A Turning Point in Artistic Practice
The Silent Allegory of a Universal Chair presents 15 new canvases that signify a bold evolution in Joshua’s practice. Moving away from his earlier focus on the human figure, the artist turns his attention to a singular, archetypal object: the chair. Specifically, the white plastic chair—a ubiquitous symbol of globalized modernity—takes center stage, reimagined through innovative techniques like silkscreen printing. This shift allows Oheneba to explore the chair not as a mundane piece of furniture but as a threshold between body and space, gesture and memory, power and absence. As curator Domenico de Chirico writes, “In his paintings, the chair is no longer a simple functional support, but an active element: it appears isolated or multiplied, suspended or anchored to the painted surface, always endowed with a stubborn yet silent presence.”
The exhibition, housed in the intimate spaces of Shazar Gallery at Via Pasquale Scura 8, Naples, transforms the chair into a vessel of meaning. Joshua’s chairs dominate the compositions, sometimes enlarged to monumental proportions, other times grouped in ambiguous, never-quite-defined clusters. Rendered in subtle, almost ethereal lines, they shed their corporeality to become ghostly traces, evoking a sense of absence that resonates with human universality. Through strategies of enlargement, seriality, and composition, Oheneba liberates the chair from the “grim and monotonous everyday life,” restoring it as a “relic of the most varied experience” and a “silent guardian of countless stories that have sedimented in the inexorable flow of lived time,” as de Chirico eloquently notes.

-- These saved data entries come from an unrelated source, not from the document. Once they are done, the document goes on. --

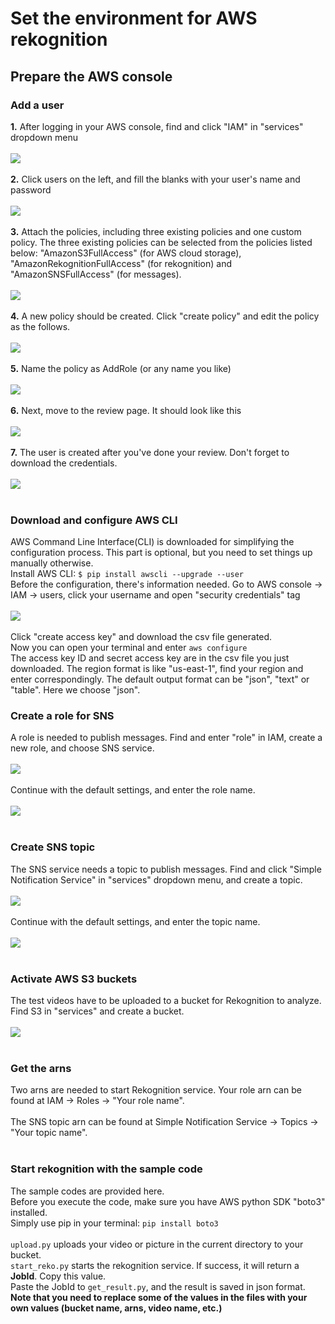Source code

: # Set the environment for AWS rekognition
## Prepare the AWS console
### Add a user
**1.** After logging in your AWS console, find and click "IAM" in "services" dropdown menu</br></br>
<img src="https://github.com/trashcrash/EC544_Auto-patrolling_robot_car/blob/master/Rekognition/images/IAM.jpeg"></br></br>
**2.** Click users on the left, and fill the blanks with your user's name and password</br></br>
<img src="https://github.com/trashcrash/EC544_Auto-patrolling_robot_car/blob/master/Rekognition/images/AddUser_1.png"></br></br>
**3.** Attach the policies, including three existing policies and one custom policy. The three existing policies can be selected from the policies listed below: "AmazonS3FullAccess" (for AWS cloud storage), "AmazonRekognitionFullAccess" (for rekognition) and "AmazonSNSFullAccess" (for messages). </br></br>
<img src="https://github.com/trashcrash/EC544_Auto-patrolling_robot_car/blob/master/Rekognition/images/AddUser_2.png"></br></br>
**4.** A new policy should be created. Click "create policy" and edit the policy as the follows. </br></br>
<img src="https://github.com/trashcrash/EC544_Auto-patrolling_robot_car/blob/master/Rekognition/images/AddUser_3.png"></br></br>
**5.** Name the policy as AddRole (or any name you like)</br></br>
<img src="https://github.com/trashcrash/EC544_Auto-patrolling_robot_car/blob/master/Rekognition/images/AddUser_4.png"></br></br>
**6.** Next, move to the review page. It should look like this</br></br>
<img src="https://github.com/trashcrash/EC544_Auto-patrolling_robot_car/blob/master/Rekognition/images/AddUser_5.png"></br></br>
**7.** The user is created after you've done your review. Don't forget to download the credentials. </br></br>
<img src="https://github.com/trashcrash/EC544_Auto-patrolling_robot_car/blob/master/Rekognition/images/AddUser_6.png"></br></br>
### Download and configure AWS CLI
AWS Command Line Interface(CLI) is downloaded for simplifying the configuration process. This part is optional, but you need to set things up manually otherwise. </br>
Install AWS CLI: ```$ pip install awscli --upgrade --user``` </br>
Before the configuration, there's information needed. Go to AWS console -> IAM -> users, click your username and open "security credentials" tag</br></br>
<img src="https://github.com/trashcrash/EC544_Auto-patrolling_robot_car/blob/master/Rekognition/images/Access_Key.png"></br></br>
Click "create access key" and download the csv file generated. </br>
Now you can open your terminal and enter ```aws configure``` </br>
The access key ID and secret access key are in the csv file you just downloaded. The region format is like "us-east-1", find your region and enter correspondingly. The default output format can be "json", "text" or "table". Here we choose "json".
### Create a role for SNS
A role is needed to publish messages. Find and enter "role" in IAM, create a new role, and choose SNS service. </br></br>
<img src="https://github.com/trashcrash/EC544_Auto-patrolling_robot_car/blob/master/Rekognition/images/AddRole_1.png"></br></br>
Continue with the default settings, and enter the role name. </br></br>
<img src="https://github.com/trashcrash/EC544_Auto-patrolling_robot_car/blob/master/Rekognition/images/AddRole_2.png"></br></br>
### Create SNS topic
The SNS service needs a topic to publish messages. Find and click "Simple Notification Service" in "services" dropdown menu, and create a topic. </br></br>
<img src="https://github.com/trashcrash/EC544_Auto-patrolling_robot_car/blob/master/Rekognition/images/CreateSNSTopic_1.png"></br></br>
Continue with the default settings, and enter the topic name. </br></br>
<img src="https://github.com/trashcrash/EC544_Auto-patrolling_robot_car/blob/master/Rekognition/images/CreateSNSTopic_2.png"></br></br>
### Activate AWS S3 buckets
The test videos have to be uploaded to a bucket for Rekognition to analyze. Find S3 in "services" and create a bucket. </br></br>
<img src="https://github.com/trashcrash/EC544_Auto-patrolling_robot_car/blob/master/Rekognition/images/CreateBucket_1.png"></br></br>
### Get the arns
Two arns are needed to start Rekognition service. Your role arn can be found at IAM -> Roles -> "Your role name". </br></br>
The SNS topic arn can be found at Simple Notification Service -> Topics -> "Your topic name". </br></br>
### Start rekognition with the sample code
The sample codes are provided here. </br>
Before you execute the code, make sure you have AWS python SDK "boto3" installed. </br>
Simply use pip in your terminal: ```pip install boto3```</br></br>
```upload.py``` uploads your video or picture in the current directory to your bucket. </br>
```start_reko.py``` starts the rekognition service. If success, it will return a **JobId**. Copy this value. </br>
Paste the JobId to ```get_result.py```, and the result is saved in json format. </br>
**Note that you need to replace some of the values in the files with your own values (bucket name, arns, video name, etc.)**
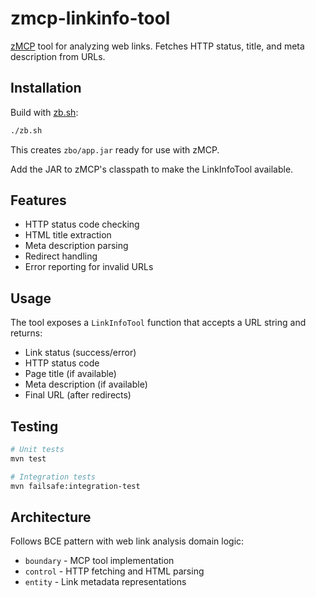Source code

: # zmcp-linkinfo-tool

[zMCP](https://github.com/adamBien/zmcp) tool for analyzing web links. Fetches HTTP status, title, and meta description from URLs.

## Installation

Build with [zb.sh](https://github.com/adamBien/zb):

```bash
./zb.sh
```

This creates `zbo/app.jar` ready for use with zMCP.

Add the JAR to zMCP's classpath to make the LinkInfoTool available.

## Features

- HTTP status code checking
- HTML title extraction  
- Meta description parsing
- Redirect handling
- Error reporting for invalid URLs

## Usage

The tool exposes a `LinkInfoTool` function that accepts a URL string and returns:
- Link status (success/error)
- HTTP status code
- Page title (if available)
- Meta description (if available)
- Final URL (after redirects)

## Testing

```bash
# Unit tests
mvn test

# Integration tests  
mvn failsafe:integration-test
```

## Architecture

Follows BCE pattern with web link analysis domain logic:
- `boundary` - MCP tool implementation
- `control` - HTTP fetching and HTML parsing
- `entity` - Link metadata representations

A Philosophical and Phenomenological Inquiry
At its core, The Silent Allegory of a Universal Chair poses a profound question: What can an object reveal about who we are? Joshua’s exploration is deeply philosophical, drawing on the phenomenology of Edmund Husserl, who viewed the body as the foundation of experience and subjectivity, and Maurice Merleau-Ponty, who described it as the means of “having a world.” In Joshua’s paintings, the chair transcends its utilitarian function to become an extension of the body—a trace, an echo, a mental projection. Rendered with near-architectural precision, the chairs resemble technical drawings or structural memories, aligning with Platonic thought, where the chair is not merely an object to touch but an idea to contemplate. As de Chirico observes, “It is no longer a chair-object, but a chair-idea.”

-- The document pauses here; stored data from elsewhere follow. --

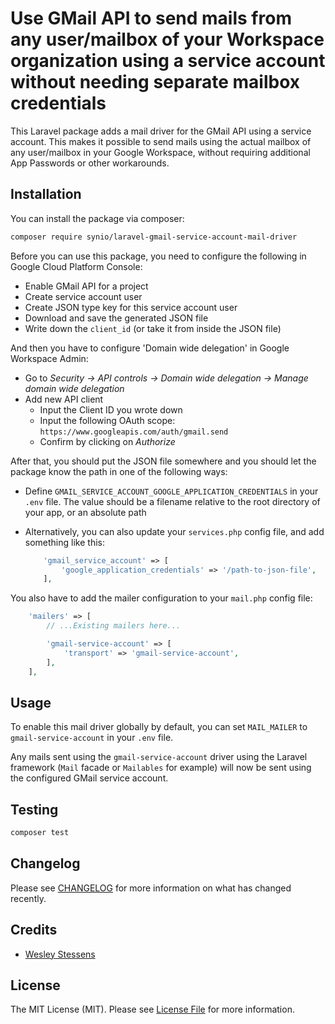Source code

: # Use GMail API to send mails from any user/mailbox of your Workspace organization using a service account without needing separate mailbox credentials

This Laravel package adds a mail driver for the GMail API using a service account. This makes it possible to send mails using the actual mailbox of any user/mailbox in your Google Workspace, without requiring additional App Passwords or other workarounds.

## Installation

You can install the package via composer:

```bash
composer require synio/laravel-gmail-service-account-mail-driver
```

Before you can use this package, you need to configure the following in Google Cloud Platform Console:

- Enable GMail API for a project
- Create service account user
- Create JSON type key for this service account user
- Download and save the generated JSON file
- Write down the `client_id` (or take it from inside the JSON file)

And then you have to configure 'Domain wide delegation' in Google Workspace Admin:

- Go to *Security -> API controls -> Domain wide delegation -> Manage domain wide delegation*
- Add new API client
  - Input the Client ID you wrote down
  - Input the following OAuth scope: `https://www.googleapis.com/auth/gmail.send`
  - Confirm by clicking on *Authorize*

After that, you should put the JSON file somewhere and you should let the package know the path in one of the following ways:

- Define `GMAIL_SERVICE_ACCOUNT_GOOGLE_APPLICATION_CREDENTIALS` in your `.env` file. The value should be a filename relative to the root directory of your app, or an absolute path
- Alternatively, you can also update your `services.php` config file, and add something like this:

    ```php
        'gmail_service_account' => [
            'google_application_credentials' => '/path-to-json-file',
        ],
    ```

You also have to add the mailer configuration to your `mail.php` config file:

```php
    'mailers' => [
        // ...Existing mailers here...

        'gmail-service-account' => [
            'transport' => 'gmail-service-account',
        ],
    ],
```

## Usage

To enable this mail driver globally by default, you can set `MAIL_MAILER` to `gmail-service-account` in your `.env` file.

Any mails sent using the `gmail-service-account` driver using the Laravel framework (`Mail` facade or `Mailables` for example) will now be sent using the configured GMail service account.

## Testing

```bash
composer test
```

## Changelog

Please see [CHANGELOG](CHANGELOG.md) for more information on what has changed recently.

## Credits

- [Wesley Stessens](https://github.com/synio-wesley)

## License

The MIT License (MIT). Please see [License File](LICENSE.md) for more information.
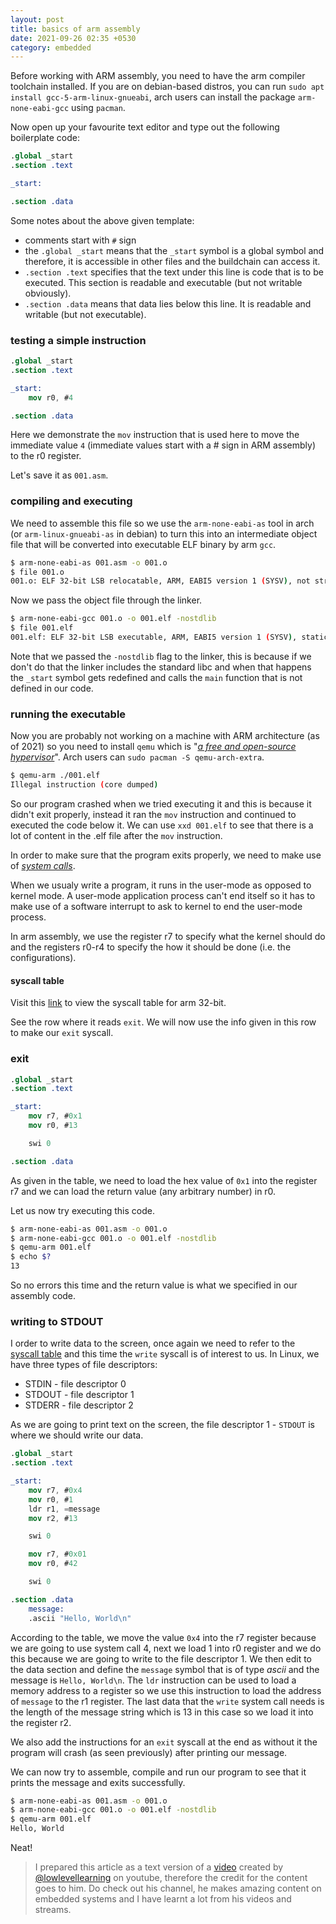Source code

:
 ```yaml
---
layout: post
title: basics of arm assembly
date: 2021-09-26 02:35 +0530
category: embedded
---
```


Before working with ARM assembly, you need to have the arm compiler toolchain installed. If you are on debian-based distros, you can run `sudo apt install gcc-5-arm-linux-gnueabi`, arch users can install the package `arm-none-eabi-gcc` using `pacman`.

Now open up your favourite text editor and type out the following boilerplate code:

```nasm
.global _start
.section .text

_start:

.section .data
```

Some notes about the above given template:
* comments start with `#` sign
* the `.global _start` means that the `_start` symbol is a global symbol and therefore, it is accessible in other files and the buildchain can access it.
* `.section .text` specifies that the text under this line is code that is to be executed. This section is readable and executable (but not writable obviously).
* `.section .data` means that data lies below this line. It is readable and writable (but not executable).

### testing a simple instruction

```nasm
.global _start
.section .text

_start:
    mov r0, #4

.section .data
```

Here we demonstrate the `mov` instruction that is used here to move the immediate value `4` (immediate values start with a # sign in ARM assembly) to the r0 register.

Let's save it as `001.asm`.

### compiling and executing

We need to assemble this file so we use the `arm-none-eabi-as` tool in arch (or `arm-linux-gnueabi-as` in debian) to turn this into an intermediate object file that will be converted into executable ELF binary by arm `gcc`.

```sh
$ arm-none-eabi-as 001.asm -o 001.o
$ file 001.o
001.o: ELF 32-bit LSB relocatable, ARM, EABI5 version 1 (SYSV), not stripped
```

Now we pass the object file through the linker.

```sh
$ arm-none-eabi-gcc 001.o -o 001.elf -nostdlib
$ file 001.elf
001.elf: ELF 32-bit LSB executable, ARM, EABI5 version 1 (SYSV), statically linked, not stripped
```

Note that we passed the `-nostdlib` flag to the linker, this is because if we don't do that the linker includes the standard libc and when that happens the `_start` symbol gets redefined and calls the `main` function that is not defined in our code.

### running the executable

Now you are probably not working on a machine with ARM architecture (as of 2021) so you need to install `qemu` which is "[*a free and open-source hypervisor*](https://www.qemu.org/)". Arch users can `sudo pacman -S qemu-arch-extra`.

```sh
$ qemu-arm ./001.elf
Illegal instruction (core dumped)
```

So our program crashed when we tried executing it and this is because it didn't exit properly, instead it ran the `mov` instruction and continued to executed the code below it. We can use `xxd 001.elf` to see that there is a lot of content in the .elf file after the `mov` instruction.

In order to make sure that the program exits properly, we need to make use of [*system calls*](https://en.wikipedia.org/wiki/System_call).

When we usualy write a program, it runs in the user-mode as opposed to kernel mode. A user-mode application process can't end itself so it has to make use of a software interrupt to ask to kernel to end the user-mode process.

In arm assembly, we use the register r7 to specify what the kernel should do and the registers r0-r4 to specify the how it should be done (i.e. the configurations).

#### syscall table

Visit this [link](https://chromium.googlesource.com/chromiumos/docs/+/HEAD/constants/syscalls.md#arm-32_bit_EABI) to view the syscall table for arm 32-bit.

See the row where it reads `exit`. We will now use the info given in this row to make our `exit` syscall.

### exit

```nasm
.global _start
.section .text

_start:
    mov r7, #0x1
    mov r0, #13

    swi 0

.section .data
```

As given in the table, we need to load the hex value of `0x1` into the register r7 and we can load the return value (any arbitrary number) in r0.

Let us now try executing this code.

```sh
$ arm-none-eabi-as 001.asm -o 001.o
$ arm-none-eabi-gcc 001.o -o 001.elf -nostdlib
$ qemu-arm 001.elf
$ echo $?
13
```

So no errors this time and the return value is what we specified in our assembly code.

### writing to STDOUT

I order to write data to the screen, once again we need to refer to the [syscall table](https://chromium.googlesource.com/chromiumos/docs/+/HEAD/constants/syscalls.md#arm-32_bit_EABI) and this time the `write` syscall is of interest to us. In Linux, we have three types of file descriptors:

* STDIN - file descriptor 0
* STDOUT - file descriptor 1
* STDERR - file descriptor 2

As we are going to print text on the screen, the file descriptor 1 - `STDOUT` is where we should write our data.

```nasm
.global _start
.section .text

_start:
    mov r7, #0x4
    mov r0, #1
    ldr r1, =message
    mov r2, #13

    swi 0

    mov r7, #0x01
    mov r0, #42

    swi 0

.section .data
    message:
    .ascii "Hello, World\n"
```

According to the table, we move the value `0x4` into the r7 register because we are going to use system call 4, next we load 1 into r0 register and we do this because we are going to write to the file descriptor 1. We then edit to the data section and define the `message` symbol that is of type *ascii* and the message is `Hello, World\n`. The `ldr` instruction can be used to load a memory address to a register so we use this instruction to load the address of `message` to the r1 register. The last data that the `write` system call needs is the length of the message string which is 13 in this case so we load it into the register r2.

We also add the instructions for an `exit` syscall at the end as without it the program will crash (as seen previously) after printing our message. 

We can now try to assemble, compile and run our program to see that it prints the message and exits successfully.

```sh
$ arm-none-eabi-as 001.asm -o 001.o
$ arm-none-eabi-gcc 001.o -o 001.elf -nostdlib
$ qemu-arm 001.elf
Hello, World
```

Neat!

> I prepared this article as a text version of a [video](https://www.youtube.com/watch?v=FV6P5eRmMh8) created by [@lowlevellearning](https://www.youtube.com/c/LowLevelLearning/) on youtube, therefore the credit for the content goes to him. Do check out his channel, he makes amazing content on embedded systems and I have learnt a lot from his videos and streams.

This philosophical underpinning is evident in the exhibition’s visual language. The chairs, often depicted against richly textured backgrounds of arabesque patterns, satiny drapes, and fabric-like surfaces, evoke the opulence of European Baroque painting—think Peter Paul Rubens or Anthony van Dyck, where the act of sitting signified power and status. Yet Oheneba subverts this tradition by replacing the ornate thrones of the past with the molded plastic chairs of today. This juxtaposition highlights a temporal fracture: the chair, once a marker of elite identity, is now a democratized, mass-produced object, accessible to all yet destined to deteriorate. In this shift, Oheneba inscribes a critique of modern consumption and the erosion of individuality in an age of standardization.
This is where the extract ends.